Apple still tries to have the cherry up-beat customer services department in the UK and it doesn’t work. It’s a Saturday, no one wants to be doing this call, don’t pretend otherwise it’s weird.
But in their case it wasn’t just that the Germans didn’t like it. It was illegal.
I want to learn more?..
Don’t know if it’s in the video, but as far as I remember it was about how working hours were calculated and about worker surveillance. And Walmart trying to control worker’s private lifes by forbidding sexual relationships between workers.
Also things like selling their loss leaders below purchase price. The kicker is that they still lost the price war they started even though the German discounters kept things legal.
Then there was something about not wanting to publish their balance sheets as they’re required to, shutting out the works council from stuff that the works council has a right to be involved in, the list is endless. Not only did they not have a German CEO to manage all that stuff they apparently didn’t even have German lawyers.
No German lawyers ? The amount of stupidity and arrogance is mind blowing
“What do you mean the rest of the world doesn’t follow US laws?”

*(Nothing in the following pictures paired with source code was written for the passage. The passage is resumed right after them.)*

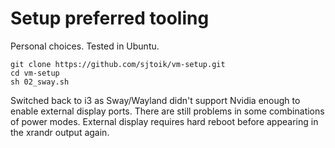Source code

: # Setup preferred tooling
Personal choices. Tested in Ubuntu.

```
git clone https://github.com/sjtoik/vm-setup.git
cd vm-setup
sh 02_sway.sh
```

Switched back to i3 as Sway/Wayland didn't support Nvidia enough to enable external display ports. 
There are still problems in some combinations of power modes. 
External display requires hard reboot before appearing in the xrandr output again.
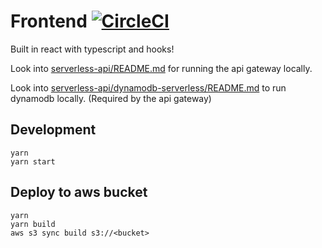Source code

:

# Frontend [![CircleCI](https://circleci.com/gh/Tejpbit/hashtag-lunch-reviews.svg?style=svg)](https://circleci.com/gh/Tejpbit/hashtag-lunch-reviews)
Built in react with typescript and hooks!

Look into [serverless-api/README.md](serverless-api/README.md) for running the api gateway locally.

Look into [serverless-api/dynamodb-serverless/README.md](serverless-api/dynamodb-serverless/README.md) to run dynamodb locally. (Required by the api gateway)


## Development
```shell
yarn
yarn start
```


## Deploy to aws bucket

```shell
yarn
yarn build
aws s3 sync build s3://<bucket>
```
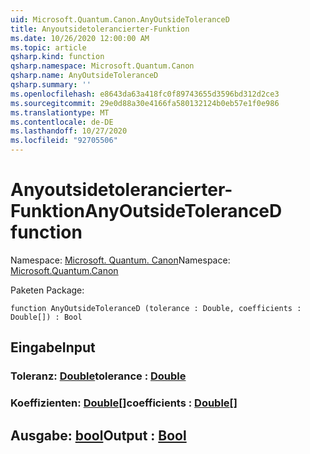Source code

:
 ```yaml
---
uid: Microsoft.Quantum.Canon.AnyOutsideToleranceD
title: Anyoutsidetolerancierter-Funktion
ms.date: 10/26/2020 12:00:00 AM
ms.topic: article
qsharp.kind: function
qsharp.namespace: Microsoft.Quantum.Canon
qsharp.name: AnyOutsideToleranceD
qsharp.summary: ''
ms.openlocfilehash: e8643da63a418fc0f89743655d3596bd312d2ce3
ms.sourcegitcommit: 29e0d88a30e4166fa580132124b0eb57e1f0e986
ms.translationtype: MT
ms.contentlocale: de-DE
ms.lasthandoff: 10/27/2020
ms.locfileid: "92705506"
---
```

# <a name="anyoutsidetoleranced-function"></a><span data-ttu-id="2b2df-102">Anyoutsidetolerancierter-Funktion</span><span class="sxs-lookup"><span data-stu-id="2b2df-102">AnyOutsideToleranceD function</span></span>

<span data-ttu-id="2b2df-103">Namespace: [Microsoft. Quantum. Canon](xref:Microsoft.Quantum.Canon)</span><span class="sxs-lookup"><span data-stu-id="2b2df-103">Namespace: [Microsoft.Quantum.Canon](xref:Microsoft.Quantum.Canon)</span></span>

<span data-ttu-id="2b2df-104">Paketen [](https://nuget.org/packages/)</span><span class="sxs-lookup"><span data-stu-id="2b2df-104">Package: [](https://nuget.org/packages/)</span></span>




```qsharp
function AnyOutsideToleranceD (tolerance : Double, coefficients : Double[]) : Bool
```


## <a name="input"></a><span data-ttu-id="2b2df-105">Eingabe</span><span class="sxs-lookup"><span data-stu-id="2b2df-105">Input</span></span>

### <a name="tolerance--double"></a><span data-ttu-id="2b2df-106">Toleranz: [Double](xref:microsoft.quantum.lang-ref.double)</span><span class="sxs-lookup"><span data-stu-id="2b2df-106">tolerance : [Double](xref:microsoft.quantum.lang-ref.double)</span></span>




### <a name="coefficients--double"></a><span data-ttu-id="2b2df-107">Koeffizienten: [Double](xref:microsoft.quantum.lang-ref.double)[]</span><span class="sxs-lookup"><span data-stu-id="2b2df-107">coefficients : [Double](xref:microsoft.quantum.lang-ref.double)[]</span></span>





## <a name="output--bool"></a><span data-ttu-id="2b2df-108">Ausgabe: [bool](xref:microsoft.quantum.lang-ref.bool)</span><span class="sxs-lookup"><span data-stu-id="2b2df-108">Output : [Bool](xref:microsoft.quantum.lang-ref.bool)</span></span>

And Walmart trying to control worker’s private lifes by forbidding sexual relationships between workers.
Just why would they do that? And were that their concern, wouldn’t such people work better, not worse?
I guess the rational is that a breakup would lead to worse job performance.

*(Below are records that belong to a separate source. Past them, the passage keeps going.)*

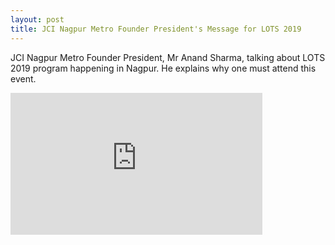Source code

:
 ```yaml
---
layout: post
title: JCI Nagpur Metro Founder President's Message for LOTS 2019
---
```


JCI Nagpur Metro Founder President, Mr Anand Sharma, talking about LOTS 2019 program happening in Nagpur. He explains why one must attend this event.

<style type='text/css'>
    .video-container {
        position: relative;
        padding-bottom: 56.25%;
        /* padding-top: 30px; height: 0; overflow: hidden; */
    }

    .video-container iframe,
    .video-container object,
    .video-container embed {
        position: absolute;
        top: 0;
        left: 0;
        width: 80%;
        height: 80%;
    }
</style>

<div class="video-container"><iframe width="560" height="315" src="https://www.youtube.com/embed/mua3OTxSVnY?start=4" frameborder="0" allow="accelerometer; autoplay; encrypted-media; gyroscope; picture-in-picture" allowfullscreen></iframe></div>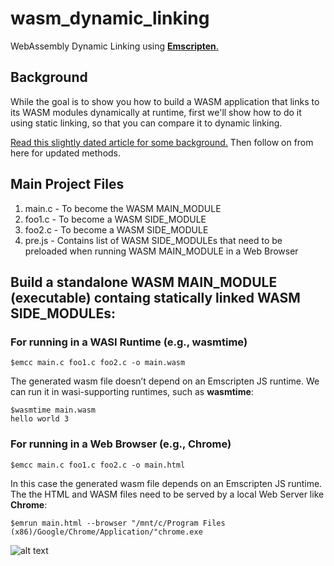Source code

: # wasm_dynamic_linking
WebAssembly Dynamic Linking using [**Emscripten**.](https://emscripten.org/index.html)

## Background

While the goal is to show you how to build a WASM application that links to its WASM modules dynamically at runtime, first we'll show how to do it using static linking, so that you can compare it to dynamic linking.

[Read this slightly dated article for some background.](https://yushulx.medium.com/webassembly-building-standalone-and-dynamic-linking-modules-in-windows-bd4492d0688f) Then follow on from here for updated methods.

## Main Project Files
1. main.c - To become the WASM MAIN_MODULE
2. foo1.c - To become a WASM SIDE_MODULE
3. foo2.c - To become a WASM SIDE_MODULE
4. pre.js - Contains list of WASM SIDE_MODULEs that need to be preloaded when running WASM MAIN_MODULE in a Web Browser

## Build a standalone WASM MAIN_MODULE (executable) containg statically linked WASM SIDE_MODULEs:

### For running in a WASI Runtime (e.g., **wasmtime**)
```
$emcc main.c foo1.c foo2.c -o main.wasm
```
The generated wasm file doesn’t depend on an Emscripten JS runtime. We can run it in wasi-supporting runtimes, such as **wasmtime**:

```
$wasmtime main.wasm 
hello world 3
```
### For running in a Web Browser (e.g., **Chrome**)
```
$emcc main.c foo1.c foo2.c -o main.html
```
In this case the generated wasm file depends on an Emscripten JS runtime. The the HTML and WASM files need to be served by a local Web Server like **Chrome**:

```
$emrun main.html --browser "/mnt/c/Program Files (x86)/Google/Chrome/Application/"chrome.exe
```
![alt text](https://github.com/giovanni404/wasm_dynamic_linking/tree/main/images/browser.png "Web Browser Output")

Well, that’s quite strange math, the amount of breakups between Walmart employees is expected to be less that the amount of relationships. Facts from the former are mostly a subset of facts from the latter actually.

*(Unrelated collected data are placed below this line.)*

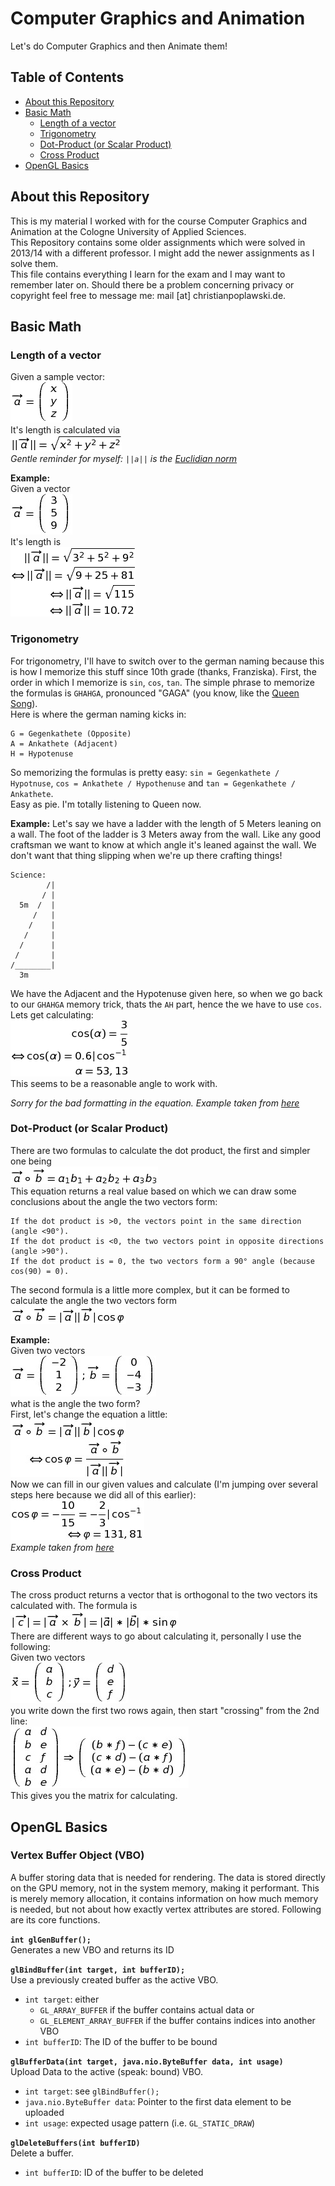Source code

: Computer Graphics and Animation
===
Let's do Computer Graphics and then Animate them!

## Table of Contents
- [About this Repository](#about-this-repository)
- [Basic Math](#basic-math)
  - [Length of a vector](#length-of-a-vector)
  - [Trigonometry](#trigonometry)
  - [Dot-Product (or Scalar Product)](#dot-product-or-scalar-product)
  - [Cross Product](#cross-product)
- [OpenGL Basics](#opengl-basics)

## About this Repository
This is my material I worked with for the course Computer Graphics and Animation at the Cologne University of Applied Sciences.  
This Repository contains some older assignments which were solved in 2013/14 with a different professor. I might add the newer assignments as I solve them.  
This file contains everything I learn for the exam and I may want to remember later on. Should there be a problem concerning privacy or copyright feel free to message me: mail [at] christianpoplawski.de.

## Basic Math

### Length of a vector
Given a sample vector:  
![](https://raw.githubusercontent.com/Plsr/cga/master/images_equations/vector_example.png)  
It's length is calculated via  
![](https://raw.githubusercontent.com/Plsr/cga/master/images_equations/vector_length_example.png)  
*Gentle reminder for myself: `||a||` is the [Euclidian norm](https://en.wikipedia.org/wiki/Norm_%28mathematics%29#Euclidean_norm)*

**Example:**  
Given a vector  
![](https://raw.githubusercontent.com/Plsr/cga/master/images_equations/vector_example_real.png)  
It's length is  
![](https://raw.githubusercontent.com/Plsr/cga/master/images_equations/vector_length_real.png)


### Trigonometry
For trigonometry, I'll have to switch over to the german naming because this is how I memorize this stuff since 10th grade (thanks, Franziska). First, the order in which I memorize is `sin`, `cos`, `tan`. The simple phrase to memorize the formulas is `GHAHGA`, pronounced "GAGA" (you know, like the [Queen Song](https://www.youtube.com/watch?v=azdwsXLmrHE)).  
Here is where the german naming kicks in:
```
G = Gegenkathete (Opposite)
A = Ankathete (Adjacent)
H = Hypotenuse
```
So memorizing the formulas is pretty easy: `sin = Gegenkathete / Hypotnuse`, `cos = Ankathete / Hypothenuse` and `tan = Gegenkathete / Ankathete`.  
Easy as pie. I'm totally listening to Queen now.

**Example:**
Let's say we have a ladder with the length of 5 Meters leaning on a wall. The foot of the ladder is 3 Meters away from the wall. Like any good craftsman we want to know at which angle it's leaned against the wall. We don't want that thing slipping when we're up there crafting things!
```
Science:
        /|
       / |
  5m  /  |
     /   |
    /    |
   /     |
  /      |
 /       |
/________|
  3m
```
We have the Adjacent and the Hypotenuse given here, so when we go back to our `GHAHGA` memory trick, thats the `AH` part, hence the we have to use `cos`. Lets get calculating:  
![](https://raw.githubusercontent.com/Plsr/cga/master/images_equations/cos_example.png)  
This seems to be a reasonable angle to work with.

*Sorry for the bad formatting in the equation. Example taken from [here](http://www.mathe-total.de/new-MS/sin-cos-tan-und-Saetze.pdf)*


### Dot-Product (or Scalar Product)
There are two formulas to calculate the dot product, the first and simpler one being  
![](https://raw.githubusercontent.com/Plsr/cga/master/images_equations/dot_product_simple.png)  
This equation returns a real value based on which we can draw some conclusions about the angle the two vectors form:  

```
If the dot product is >0, the vectors point in the same direction (angle <90°).
If the dot product is <0, the two vectors point in opposite directions (angle >90°).
If the dot product is = 0, the two vectors form a 90° angle (because cos(90) = 0).
```

The second formula is a little more complex, but it can be formed to calculate the angle the two vectors form  
![](https://raw.githubusercontent.com/Plsr/cga/master/images_equations/dot_product_complex.png)  

**Example:**  
Given two vectors  
![](https://raw.githubusercontent.com/Plsr/cga/master/images_equations/dot_product_example_vectors.png)  
what is the angle the two form?  
First, let's change the equation a little:  
![](https://raw.githubusercontent.com/Plsr/cga/master/images_equations/dot_product_formed.png)  
Now we can fill in our given values and calculate (I'm jumping over several steps here because we did all of this earlier):  
![](https://raw.githubusercontent.com/Plsr/cga/master/images_equations/dot_product_solved.png)  
*Example taken from [here](http://www.ghg-alsdorf.de/fachkonferenz/mathe/selbstdiagnose/skalarprodukt/test6.pdf)*

### Cross Product
The cross product returns a vector that is orthogonal to the two vectors its calculated with. The formula is  
![](https://raw.githubusercontent.com/Plsr/cga/master/images_equations/cross_product_formula.png)  
There are different ways to go about calculating it, personally I use the following:  
Given two vectors  
![](https://raw.githubusercontent.com/Plsr/cga/master/images_equations/cross_product_vectors.png)  
you write down the first two rows again, then start "crossing" from the 2nd line:  
![](https://raw.githubusercontent.com/Plsr/cga/master/images_equations/cross_product_matrix.png)  
This gives you the matrix for calculating.


## OpenGL Basics

### Vertex Buffer Object (VBO)
A buffer storing data that is needed for rendering. The data is stored directly on the GPU memory, not in the system memory, making it performant. This is merely memory allocation, it contains information on how much memory is needed, but not about how exactly vertex attributes are stored. Following are its core functions.  

**`int glGenBuffer();`**  
Generates a new VBO and returns its ID

**`glBindBuffer(int target, int bufferID);`**  
Use a previously created buffer as the active VBO.  
* `int target`: either  
  * `GL_ARRAY_BUFFER` if the buffer contains actual data or
  * `GL_ELEMENT_ARRAY_BUFFER` if the buffer contains indices into another VBO
* `int bufferID`: The ID of the buffer to be bound

**`glBufferData(int target, java.nio.ByteBuffer data, int usage)`**  
Upload Data to the active (speak: bound) VBO.
* `int target`: see `glBindBuffer();`
* `java.nio.ByteBuffer data`: Pointer to the first data element to be uploaded
* `int usage`: expected usage pattern (i.e. `GL_STATIC_DRAW`)

**`glDeleteBuffers(int bufferID)`**  
Delete a buffer.
* `int bufferID`: ID of the buffer to be deleted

Unless we consider the possibility that couples come to work at Walmart and break up there, but couples rarely form while already there.
Justification I’ve heard is that if one part of the couple is managing the other, or is promoted after the relationship started, then:
- there is a power imbalance in the couple, possibly one is coercing the other (« I can’t leave him/her, they’ll make my worklife hell / get me fired »);
- there is a risk the manager will promote their partner even if their job performance doesn’t warrant it
Companies will want to both avoid this sort of things, and avoid being seen to enable this sort of things. They might want to move one of the parties to a different department so that the higher up one doesn’t make promotion decisions for the other.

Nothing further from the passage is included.